The task: Wherever a line below holds the word "status", copy that line.
--- Dataset extract ---
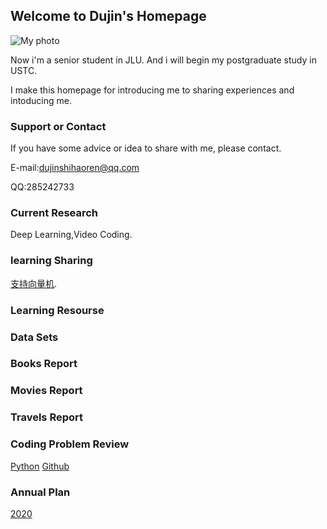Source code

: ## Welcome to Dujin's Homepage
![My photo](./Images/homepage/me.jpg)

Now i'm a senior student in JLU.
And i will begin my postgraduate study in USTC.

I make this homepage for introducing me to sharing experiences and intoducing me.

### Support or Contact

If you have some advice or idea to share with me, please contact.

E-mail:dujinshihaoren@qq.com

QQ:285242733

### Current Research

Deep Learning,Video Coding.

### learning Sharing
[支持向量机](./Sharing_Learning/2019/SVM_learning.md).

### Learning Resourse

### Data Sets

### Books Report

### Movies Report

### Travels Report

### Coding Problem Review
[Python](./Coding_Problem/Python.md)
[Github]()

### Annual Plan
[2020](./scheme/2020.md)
---
--- Dataset extract ---
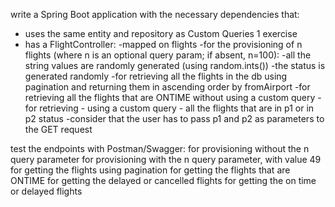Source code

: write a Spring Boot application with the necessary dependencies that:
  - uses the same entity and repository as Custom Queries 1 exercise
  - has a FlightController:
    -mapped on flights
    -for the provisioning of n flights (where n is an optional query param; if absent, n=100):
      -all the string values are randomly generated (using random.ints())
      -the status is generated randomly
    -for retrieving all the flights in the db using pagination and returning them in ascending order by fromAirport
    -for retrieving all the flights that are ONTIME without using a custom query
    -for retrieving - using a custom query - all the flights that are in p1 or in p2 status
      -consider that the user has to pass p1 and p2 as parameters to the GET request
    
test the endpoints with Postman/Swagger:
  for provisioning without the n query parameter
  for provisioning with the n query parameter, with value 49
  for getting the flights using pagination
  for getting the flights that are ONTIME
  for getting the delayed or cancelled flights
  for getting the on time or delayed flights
---
Answer box:
      -the status is generated randomly
    -for retrieving - using a custom query - all the flights that are in p1 or in p2 status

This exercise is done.